Net sales of the "Other" segment consisted of the Company's
nonintegrated joint ventures, which investments have been either sold or charged
off due to an asset impairment. Equity losses in the "Other" segment was lower
in 2000 principally as a result of the Company's no longer recognizing its share
of losses associated with nonintegrated joint ventures that were charged off in
the fourth quarter of 1999.
The Company's firm order backlog at the end of June 2000 was
approximately $160 million. Comparable backlogs at the end of March 2000 and
June 1999 were approximately $185 million and $240 million, respectively.
-15-
<PAGE>
The Company believes that its business in the second quarter of 2000
continued to be adversely impacted by an excess supply of titanium inventory
throughout the aerospace industry supply chain. Although there appear to be
signs that this situation is abating in selected products, the competitive
environment has continued to result in soft selling prices. Current indications
are that sales and operating margins, before special items, will be slightly
lower for the balance of 2000 compared to the first half of this year. The
Company is continuing its efforts to increase sales and reduce costs wherever
possible.
EUROPEAN OPERATIONS. The Company has substantial operations and assets
located in Europe, principally the United Kingdom, with smaller operations in
France, Italy and Germany. Titanium is a worldwide market and the factors
influencing the Company's U.S. and European operations are substantially the
same.
Approximately one-half of the Company's European sales are denominated
in currencies other than the U.S. dollar, principally the British pound and
European currencies tied to the euro. Certain purchases of raw materials,
principally titanium sponge and alloys, for the Company's European operations
are denominated in U.S. dollars, while labor and other production costs are
primarily denominated in local currencies. The functional currencies of the
Company's European subsidiaries are those of their respective countries; thus,
the U.S. dollar value of these subsidiaries' sales and costs denominated in
currencies other than their functional currency, including sales and costs
denominated in U.S. dollars, is subject to exchange rate fluctuations that may
impact reported earnings and may affect the comparability of period-to-period
operating results. Borrowings of the Company's European operations may be in
U.S. dollars or in functional currencies. The Company's export sales from the
U.S. are denominated in U.S. dollars and as such are not subject to currency
exchange rate fluctuations.
The U.S. dollar sales and purchases of the Company's European
operations described above provide some natural hedge of non-functional
currencies, and the Company does not use currency contracts to hedge its
currency exposures. Net currency transaction losses were $.7 million during the
six months ended June 30, 2000 and $1.5 million during the same period in 1999.

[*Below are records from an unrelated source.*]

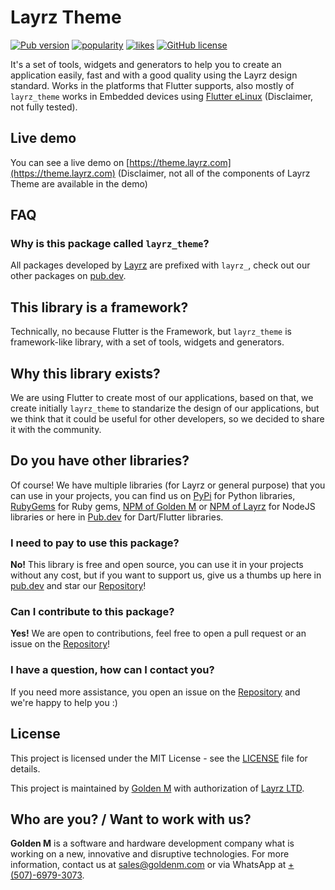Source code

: # Layrz Theme

[![Pub version](https://img.shields.io/pub/v/layrz_theme?logo=flutter)](https://pub.dev/packages/layrz_theme)
[![popularity](https://img.shields.io/pub/popularity/layrz_theme?logo=flutter)](https://pub.dev/packages/layrz_theme/score)
[![likes](https://img.shields.io/pub/likes/layrz_theme?logo=flutter)](https://pub.dev/packages/layrz_theme/score)
[![GitHub license](https://img.shields.io/github/license/goldenm-software/layrz_theme?logo=github)](https://github.com/goldenm-software/layrz_theme)

It's a set of tools, widgets and generators to help you to create an application easily, fast and with a good quality using the Layrz design standard. Works in the platforms that Flutter supports, also mostly of `layrz_theme` works in Embedded devices using [Flutter eLinux](https://github.com/sony/flutter-elinux) (Disclaimer, not fully tested).

## Live demo

You can see a live demo on [https://theme.layrz.com](https://theme.layrz.com) (Disclaimer, not all of the components of Layrz Theme are available in the demo)

## FAQ

### Why is this package called `layrz_theme`?
All packages developed by [Layrz](https://layrz.com) are prefixed with `layrz_`, check out our other packages on [pub.dev](https://pub.dev/publishers/goldenm.com/packages).

## This library is a framework?
Technically, no because Flutter is the Framework, but `layrz_theme` is framework-like library, with a set of tools, widgets and generators.

## Why this library exists?
We are using Flutter to create most of our applications, based on that, we create initially `layrz_theme` to standarize the design of our applications, but we think that it could be useful for other developers, so we decided to share it with the community.

## Do you have other libraries?
Of course! We have multiple libraries (for Layrz or general purpose) that you can use in your projects, you can find us on [PyPi](https://pypi.org/user/goldenm/) for Python libraries, [RubyGems](https://rubygems.org/profiles/goldenm) for Ruby gems, [NPM of Golden M](https://www.npmjs.com/~goldenm) or [NPM of Layrz](https://www.npmjs.com/~layrz-software) for NodeJS libraries or here in [Pub.dev](https://pub.dev/publishers/goldenm.com/packages) for Dart/Flutter libraries.

### I need to pay to use this package?
<b>No!</b> This library is free and open source, you can use it in your projects without any cost, but if you want to support us, give us a thumbs up here in [pub.dev](https://pub.dev/packages/layrz_theme) and star our [Repository](https://github.com/goldenm-software/layrz_theme)!

### Can I contribute to this package?
<b>Yes!</b> We are open to contributions, feel free to open a pull request or an issue on the [Repository](https://github.com/goldenm-software/layrz_theme)!

### I have a question, how can I contact you?
If you need more assistance, you open an issue on the [Repository](https://github.com/goldenm-software/layrz_theme) and we're happy to help you :)

## License
This project is licensed under the MIT License - see the [LICENSE](LICENSE) file for details.

This project is maintained by [Golden M](https://goldenm.com) with authorization of [Layrz LTD](https://layrz.com).

## Who are you? / Want to work with us?
<b>Golden M</b> is a software and hardware development company what is working on a new, innovative and disruptive technologies. For more information, contact us at [sales@goldenm.com](mailto:sales@goldenm.com) or via WhatsApp at [+(507)-6979-3073](https://wa.me/50769793073?text="From%20layrz_theme%20flutter%20library.%20Hello").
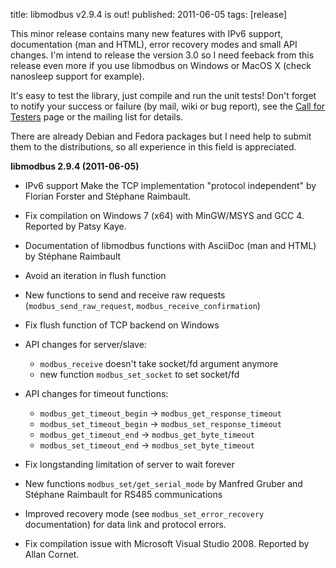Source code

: title: libmodbus v2.9.4 is out!
published: 2011-06-05
tags: [release]

This minor release contains many new features with IPv6 support, documentation
(man and HTML), error recovery modes and small API changes. I'm intend to
release the version 3.0 so I need feeback from this release even more if you use
libmodbus on Windows or MacOS X (check nanosleep support for example).

It's easy to test the library, just compile and run the unit tests! Don't forget
to notify your success or failure (by mail, wiki or bug report), see the
[Call for Testers][] page or the mailing list for details.

There are already Debian and Fedora packages but I need help to submit them to
the distributions, so all experience in this field is appreciated.

**libmodbus 2.9.4 (2011-06-05)**

- IPv6 support Make the TCP implementation "protocol independent" by
  Florian Forster and Stéphane Raimbault.
- Fix compilation on Windows 7 (x64) with MinGW/MSYS and GCC 4.
  Reported by Patsy Kaye.
- Documentation of libmodbus functions with AsciiDoc (man and HTML) by
  Stéphane Raimbault
- Avoid an iteration in flush function
- New functions to send and receive raw requests
  (`modbus_send_raw_request`, `modbus_receive_confirmation`)
- Fix flush function of TCP backend on Windows
- API changes for server/slave:

    - `modbus_receive` doesn't take socket/fd argument anymore
    - new function `modbus_set_socket` to set socket/fd

- API changes for timeout functions:

    - `modbus_get_timeout_begin` -> `modbus_get_response_timeout`
    - `modbus_set_timeout_begin` -> `modbus_set_response_timeout`
    - `modbus_get_timeout_end` -> `modbus_get_byte_timeout`
    - `modbus_set_timeout_end` -> `modbus_set_byte_timeout`

- Fix longstanding limitation of server to wait forever
- New functions `modbus_set/get_serial_mode` by Manfred Gruber and
  Stéphane Raimbault for RS485 communications
- Improved recovery mode (see `modbus_set_error_recovery`
  documentation) for data link and protocol errors.
- Fix compilation issue with Microsoft Visual Studio 2008. Reported by
  Allan Cornet.

[Call for Testers]: https://github.com/stephane/libmodbus/wiki/Call-for-Testers

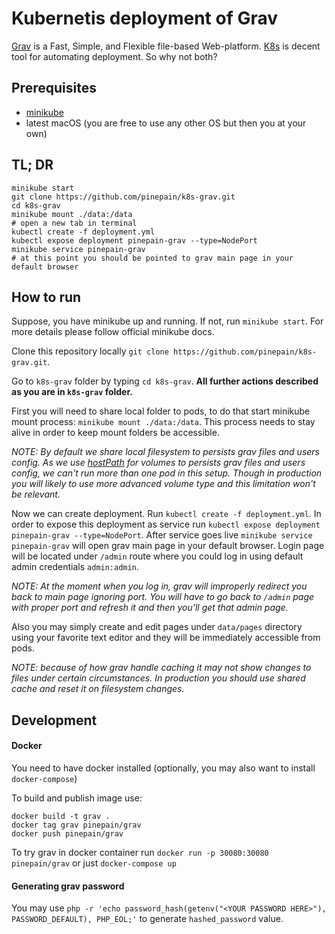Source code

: # Kubernetis deployment of Grav

[Grav](https://learn.getgrav.org/basics/what-is-grav) is a Fast, Simple, and Flexible file-based Web-platform.
[K8s](https://kubernetes.io/) is decent tool for automating deployment. So why not both? 


## Prerequisites

 - [minikube](https://github.com/kubernetes/minikube)
 - latest macOS (you are free to use any other OS but then you at your own)

## TL; DR

    minikube start
    git clone https://github.com/pinepain/k8s-grav.git
    cd k8s-grav
    minikube mount ./data:/data
    # open a new tab in terminal
    kubectl create -f deployment.yml
    kubectl expose deployment pinepain-grav --type=NodePort
    minikube service pinepain-grav
    # at this point you should be pointed to grav main page in your default browser 


## How to run

Suppose, you have minikube up and running. If not, run `minikube start`. For more details please follow official minikube docs.

Clone this repository locally `git clone https://github.com/pinepain/k8s-grav.git`.

Go to `k8s-grav` folder by typing `cd k8s-grav`. **All further actions described as you are in `k8s-grav` folder.** 

First you will need to share local folder to pods, to do that start minikube mount process: `minikube mount ./data:/data`.
This process needs to stay alive in order to keep mount folders be accessible. 

*NOTE: By default we share local filesystem to persists grav files and users config.
As we use [hostPath](https://kubernetes.io/docs/concepts/storage/volumes/#hostpath) for volumes to persists grav files
and users config, we can't run more than one pod in this setup. Though in production you will likely to use more advanced
volume type and this limitation won't be relevant.*

Now we can create deployment. Run `kubectl create -f deployment.yml`. In order to expose this deployment as service run
`kubectl expose deployment pinepain-grav --type=NodePort`. After service goes live `minikube service pinepain-grav` will
open grav main page in your default browser. Login page will be located under `/admin` route where you could log in
using default admin credentials `admin:admin`.

*NOTE: At the moment when you log in, grav will improperly redirect you back to main page ignoring port. You will have to 
go back to `/admin` page with proper port and refresh it and then you'll get that admin page.*   

Also you may simply create and edit pages under `data/pages` directory using your favorite text editor and they will be
immediately accessible from pods.

*NOTE: because of how grav handle caching it may not show changes to files under certain circumstances. In production you
should use shared cache and reset it on filesystem changes.*


## Development
 
#### Docker

You need to have docker installed (optionally, you may also want to install `docker-compose`)

To build and publish image use:

    docker build -t grav .
    docker tag grav pinepain/grav
    docker push pinepain/grav

To try grav in docker container run `docker run -p 30080:30080 pinepain/grav` or just `docker-compose up`

#### Generating grav password

You may use `php -r 'echo password_hash(getenv("<YOUR PASSWORD HERE>"), PASSWORD_DEFAULT), PHP_EOL;'` to generate `hashed_password` value.   

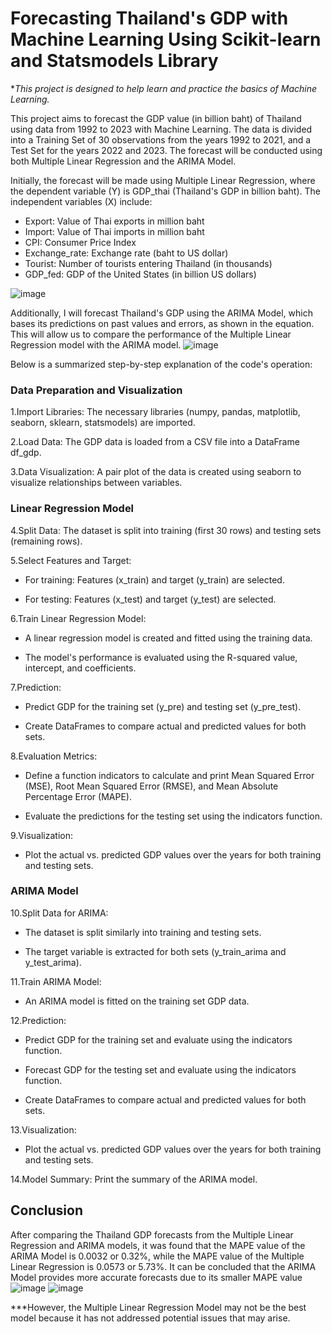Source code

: # Forecasting Thailand's GDP with Machine Learning Using Scikit-learn and Statsmodels Library
**This project is designed to help learn and practice the basics of Machine Learning.*

This project aims to forecast the GDP value (in billion baht) of Thailand using data from 1992 to 2023 with Machine Learning. 
The data is divided into a Training Set of 30 observations from the years 1992 to 2021, and a Test Set for the years 2022 and 2023. 
The forecast will be conducted using both Multiple Linear Regression and the ARIMA Model.

Initially, the forecast will be made using Multiple Linear Regression, 
where the dependent variable (Y) is GDP_thai (Thailand's GDP in billion baht). 
The independent variables (X) include:
- Export: Value of Thai exports in million baht
- Import: Value of Thai imports in million baht
- CPI: Consumer Price Index
- Exchange_rate: Exchange rate (baht to US dollar)
- Tourist: Number of tourists entering Thailand (in thousands)
- GDP_fed: GDP of the United States (in billion US dollars)

![image](https://github.com/Summairyy/Thai-GDP-Prediction-Using-Machine-Learning/assets/132217814/92431b19-7c39-4800-8e4b-4ecf94a949a9)

Additionally, I will forecast Thailand's GDP using the ARIMA Model,
which bases its predictions on past values and errors, as shown in the equation.
This will allow us to compare the performance of the Multiple Linear Regression model with the ARIMA model.
![image](https://github.com/Summairyy/Thai-GDP-Prediction-Using-Machine-Learning/assets/132217814/c88107c4-fe15-4193-a107-956c8471db2d)

Below is a summarized step-by-step explanation of the code's operation:

### Data Preparation and Visualization

  1.Import Libraries: The necessary libraries (numpy, pandas, matplotlib, seaborn, sklearn, statsmodels) are imported.
  
  2.Load Data: The GDP data is loaded from a CSV file into a DataFrame df_gdp.
  
  3.Data Visualization: A pair plot of the data is created using seaborn to visualize relationships between variables.
  
### Linear Regression Model

  4.Split Data: The dataset is split into training (first 30 rows) and testing sets (remaining rows).
  
  5.Select Features and Target:
  
  - For training: Features (x_train) and target (y_train) are selected.
    
  - For testing: Features (x_test) and target (y_test) are selected.
    
  6.Train Linear Regression Model:
  
  - A linear regression model is created and fitted using the training data.
    
  - The model's performance is evaluated using the R-squared value, intercept, and coefficients.
    
  7.Prediction:
  
  - Predict GDP for the training set (y_pre) and testing set (y_pre_test).
    
  - Create DataFrames to compare actual and predicted values for both sets.
    
  8.Evaluation Metrics:
  
  - Define a function indicators to calculate and print Mean Squared Error (MSE), Root Mean Squared Error (RMSE), and Mean Absolute Percentage Error (MAPE).
    
  - Evaluate the predictions for the testing set using the indicators function.
    
  9.Visualization:
  
  - Plot the actual vs. predicted GDP values over the years for both training and testing sets.
    
### ARIMA Model

  10.Split Data for ARIMA:
  
  - The dataset is split similarly into training and testing sets.
  
  - The target variable is extracted for both sets (y_train_arima and y_test_arima).
    
  11.Train ARIMA Model:
  
  - An ARIMA model is fitted on the training set GDP data.
    
  12.Prediction:
  
  - Predict GDP for the training set and evaluate using the indicators function.
    
  - Forecast GDP for the testing set and evaluate using the indicators function.
    
  - Create DataFrames to compare actual and predicted values for both sets.
    
  13.Visualization:
  
  - Plot the actual vs. predicted GDP values over the years for both training and testing sets.
    
  14.Model Summary: Print the summary of the ARIMA model.
  

## Conclusion
  After comparing the Thailand GDP forecasts from the Multiple Linear Regression and ARIMA models, 
  it was found that the MAPE value of the ARIMA Model is 0.0032 or 0.32%, 
  while the MAPE value of the Multiple Linear Regression is 0.0573 or 5.73%. 
  It can be concluded that the ARIMA Model provides more accurate forecasts due to its smaller MAPE value
  ![image](https://github.com/Summairyy/Thai-GDP-Prediction-Using-Machine-Learning/assets/132217814/80654a63-0b05-4ba7-b12a-865d70994aee)
  ![image](https://github.com/Summairyy/Thai-GDP-Prediction-Using-Machine-Learning/assets/132217814/e92b7be5-7711-410a-b82c-ff4d6692584a)

***However, the Multiple Linear Regression Model may not be the best model because it has not addressed potential issues that may arise.

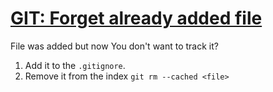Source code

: # [GIT: Forget already added file](https://stackoverflow.com/questions/1274057/how-to-make-git-forget-about-a-file-that-was-tracked-but-is-now-in-gitignore)

File was added but now You don't want to track it?

1. Add it to the `.gitignore`.
2. Remove it from the index
`git rm --cached <file>`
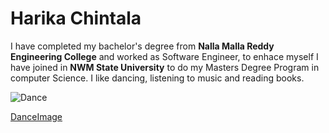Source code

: # Harika Chintala
I have completed my bachelor's degree from **Nalla Malla Reddy Engineering College** and worked as Software Engineer, to enhace myself I have joined in **NWM State University** to do my Masters Degree Program in computer Science.
I like dancing, listening to music and reading books.

![Dance](‪C:\Users\S545223\Desktop\international_dance_day_2021_quotes_and_messages.jpg)

[DanceImage](C:\Users\S545223\Desktop\international_dance_day_2021_quotes_and_messages.jpg)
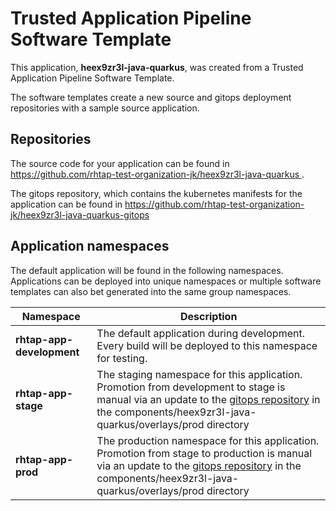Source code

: # Trusted Application Pipeline Software Template

This application, **heex9zr3l-java-quarkus**, was created from a Trusted Application Pipeline Software Template.

The software templates create a new source and gitops deployment repositories with a sample source application. 

## Repositories

The source code for your application can be found in [https://github.com/rhtap-test-organization-jk/heex9zr3l-java-quarkus ](https://github.com/rhtap-test-organization-jk/heex9zr3l-java-quarkus ).
 
The gitops repository, which contains the kubernetes manifests for the application can be found in 
[https://github.com/rhtap-test-organization-jk/heex9zr3l-java-quarkus-gitops ](https://github.com/rhtap-test-organization-jk/heex9zr3l-java-quarkus-gitops ) 

## Application namespaces 

The default application will be found in the following namespaces. Applications can be deployed into unique namespaces or multiple software templates can also bet generated into the same group namespaces.  

|  Namespace   |  Description   |  
| -------- | -------- |   
| **rhtap-app-development** | The default application during development. Every build will be deployed to this namespace for testing. | 
| **rhtap-app-stage** | The staging namespace for this application. Promotion from development to stage is manual via an update to the [gitops repository](https://github.com/rhtap-test-organization-jk/heex9zr3l-java-quarkus-gitops ) in the components/heex9zr3l-java-quarkus/overlays/prod directory |  
| **rhtap-app-prod** | The production namespace for this application. Promotion from stage to production is manual via an update to the [gitops repository](https://github.com/rhtap-test-organization-jk/heex9zr3l-java-quarkus-gitops ) in the components/heex9zr3l-java-quarkus/overlays/prod directory | 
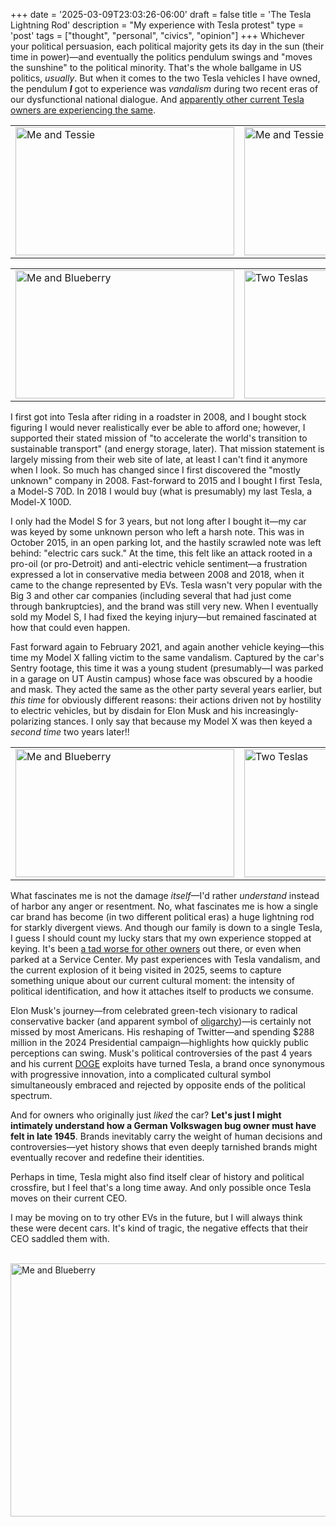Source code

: +++
date = '2025-03-09T23:03:26-06:00'
draft = false
title = 'The Tesla Lightning Rod'
description = "My experience with Tesla protest"
type = 'post'
tags = ["thought", "personal", "civics", "opinion"]
+++
Whichever your political persuasion, each political majority gets its day in the sun (their time in power)—and eventually the politics pendulum swings and "moves the sunshine" to the political minority. That's the whole ballgame in US politics, *usually*. But when it comes to the two Tesla vehicles I have owned, the pendulum ***I*** got to experience was *vandalism* during two recent eras of our dysfunctional national dialogue. And [apparently other current Tesla owners are experiencing the same](https://www.nytimes.com/2025/03/08/business/elon-musk-tesla-violence-protests-vandalism.html).

<table>
  <tr>
    <td>
     <img src="https://julianwest.me/Blog/posts/images/model-s-1.jpeg" alt="Me and Tessie" width="350" height="205">
      <div></div>
      </td>
      <td>
      <img src="https://julianwest.me/Blog/posts/images/model-s-2.jpeg" alt="Me and Tessie also" width="350" height="205">
      <div></div>
      </td>
  </tr>
</table>
<table>
  <tr>
    <td>
     <img src="https://julianwest.me/Blog/posts/images/model-x-me.jpeg" alt="Me and Blueberry" width="350" height="205">
      <div></div>
      </td>
      <td>
      <img src="https://julianwest.me/Blog/posts/images/model-s-x.jpeg" alt="Two Teslas" width="350" height="205">
      <div></div>
      </td>
  </tr>
</table>

I first got into Tesla after riding in a roadster in 2008, and I bought stock figuring I would never realistically ever be able to afford one; however, I supported their stated mission of "to accelerate the world's transition to sustainable transport" (and energy storage, later).  That mission statement is largely missing from their web site of late, at least I can't find it anymore when I look.  So much has changed since I first discovered the "mostly unknown" company in 2008.  Fast-forward to 2015 and I bought I first Tesla, a Model-S 70D.  In 2018 I would buy (what is presumably) my last Tesla, a Model-X 100D.  

I only had the Model S for 3 years, but not long after I bought it—my car was keyed by some unknown person who left a harsh note.  This was in October 2015, in an open parking lot, and the hastily scrawled note was left behind: "electric cars suck." At the time, this felt like an attack rooted in a pro-oil (or pro-Detroit) and anti-electric vehicle sentiment—a frustration expressed a lot in conservative media between 2008 and 2018, when it came to the change represented by EVs.  Tesla wasn't very popular with the Big 3 and other car companies (including several that had just come through bankruptcies), and the brand was still very new.  When I eventually sold my Model S, I had fixed the keying injury—but remained fascinated at how that could even happen.  

Fast forward again to February 2021, and again another vehicle keying—this time my Model X falling victim to the same vandalism. Captured by the car's Sentry footage, this time it was a young student (presumably—I was parked in a garage on UT Austin campus) whose face was obscured by a hoodie and mask. They acted the same as the other party several years earlier, but *this time* for obviously different reasons: their actions driven not by hostility to electric vehicles, but by disdain for Elon Musk and his increasingly-polarizing stances. I only say that because my Model X was then keyed a *second time* two years later!!  

<table>
  <tr>
    <td>
     <img src="https://julianwest.me/Blog/posts/images/S-vandalism.jpg" alt="Me and Blueberry" width="350" height="205">
      <div></div>
      </td>
      <td>
      <img src="https://julianwest.me/Blog/posts/images/X-vandalism.jpg" alt="Two Teslas" width="350" height="205">
      <div></div>
      </td>
  </tr>
</table>

What fascinates me is not the damage *itself*—I'd rather *understand* instead of harbor any anger or resentment. No, what fascinates me is how a single car brand has become (in two different political eras) a huge lightning rod for starkly divergent views. And though our family is down to a single Tesla, I guess I should count my lucky stars that my own experience stopped at keying.  It's been [a tad worse for other owners](https://www.nbcnews.com/news/crime-courts/tesla-facilities-face-wave-attacks-elon-musk-delves-politics-rcna195458) out there, or even when parked at a Service Center.  My past experiences with Tesla vandalism, and the current explosion of it being visited in 2025, seems to capture something unique about our current cultural moment: the intensity of political identification, and how it attaches itself to products we consume.  

Elon Musk's journey—from celebrated green-tech visionary to radical conservative backer (and apparent symbol of [oligarchy](https://en.wikipedia.org/wiki/Oligarchy))—is certainly not missed by most Americans. His reshaping of Twitter—and spending $288 million in the 2024 Presidential campaign—highlights how quickly public perceptions can swing.  Musk's political controversies of the past 4 years and his current [DOGE](https://en.wikipedia.org/wiki/Department_of_Government_Efficiency) exploits have turned Tesla, a brand once synonymous with progressive innovation, into a complicated cultural symbol simultaneously embraced and rejected by opposite ends of the political spectrum.  

And for owners who originally just *liked* the car?  **Let's just I might intimately understand how a German Volkswagen bug owner must have felt in late 1945**. Brands inevitably carry the weight of human decisions and controversies—yet history shows that even deeply tarnished brands might eventually recover and redefine their identities.  

Perhaps in time, Tesla might also find itself clear of history and political crossfire, but I feel that's a long time away. And only possible once Tesla moves on their current CEO.

I may be moving on to try other EVs in the future, but I will always think these were decent cars.  It's kind of tragic, the negative effects that their CEO saddled them with. <br /> <br />


<img src="https://julianwest.me/Blog/posts/images/X-at-beach.jpg" alt="Me and Blueberry" width="650" height="405">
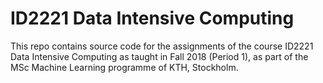 # ID2221 Data Intensive Computing

This repo contains source code for the assignments of the course ID2221 Data Intensive Computing as taught in Fall 2018 (Period 1), as part of the MSc Machine Learning programme of KTH, Stockholm.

At June 30, 2000, consolidated assets and liabilities denominated in currencies
other than functional currencies were approximately $21 million and $17 million,
respectively, consisting primarily of U.S. dollar cash, accounts receivable,
accounts payable and borrowings.
DIVIDENDS AND INTEREST INCOME. Dividends and interest income consists
principally of dividends on $80 million of non-voting preferred securities of
Special Metals Corporation which accrue at an annual rate of 6.625%.
GENERAL CORPORATE INCOME (EXPENSE), NET. General corporate income
(expense), net includes currency transaction losses described above. The
increase in general corporate income for the six months ended June 30, 2000 is
due to a $1.2 million gain on the sale of the Company's interest in its castings
joint venture in the first quarter of 2000.
INTEREST EXPENSE. Interest expense in the second quarter and first half
of 2000 increased $.3 million and $1.3 million, respectively, from the
comparable periods in 1999 primarily due to increased interest rates related to
the Company's credit facilities completed in February 2000. The effect of the
interest rate increases more than offset the benefit of lower average
outstanding borrowings. Interest expense in the first half of 2000 is also
higher due to a lower level of interest capitalized in the first quarter of 2000
as compared to the year-ago period.
INCOME TAXES. The Company operates in several tax jurisdictions and is
subject to various income tax rates. As a result, the geographical mix of pretax
income (loss) can impact the Company's effective tax rate. See Note 8 to the
Consolidated Financial Statements.
-16-
<PAGE>
MINORITY INTEREST. Dividend expense related to the Company's 6.625%
Convertible Preferred Securities approximated $6.6 million in both the 1999 and
2000 six month periods, and is reported as minority interest, net of allocable
income taxes.
NEW ACCOUNTING PRINCIPLES NOT YET ADOPTED. The Company will adopt SFAS
No. 133, "Accounting for Derivative Instruments and Hedging Activities", as
amended, no later than the first quarter of 2001. SFAS No. 133 establishes
accounting standards for derivative instruments, including certain derivative
instruments embedded in other contracts, and for hedging activities. Under SFAS
No. 133, all derivatives will be recognized as either assets or liabilities and
measured at fair value. The accounting for changes in fair value of derivatives
will depend upon the intended use of the derivative. The Company is currently
studying this new accounting rule, and the impact of adopting SFAS No. 133, if
any, will be dependent upon the extent to which the Company is then a party to
derivative contracts or engaged in hedging activities. As permitted by the
transition requirements of SFAS No. 133, as amended, the Company will exempt
from the scope of SFAS No. 133 all host contracts containing embedded
derivatives which were issued or acquired prior to January 1, 1999.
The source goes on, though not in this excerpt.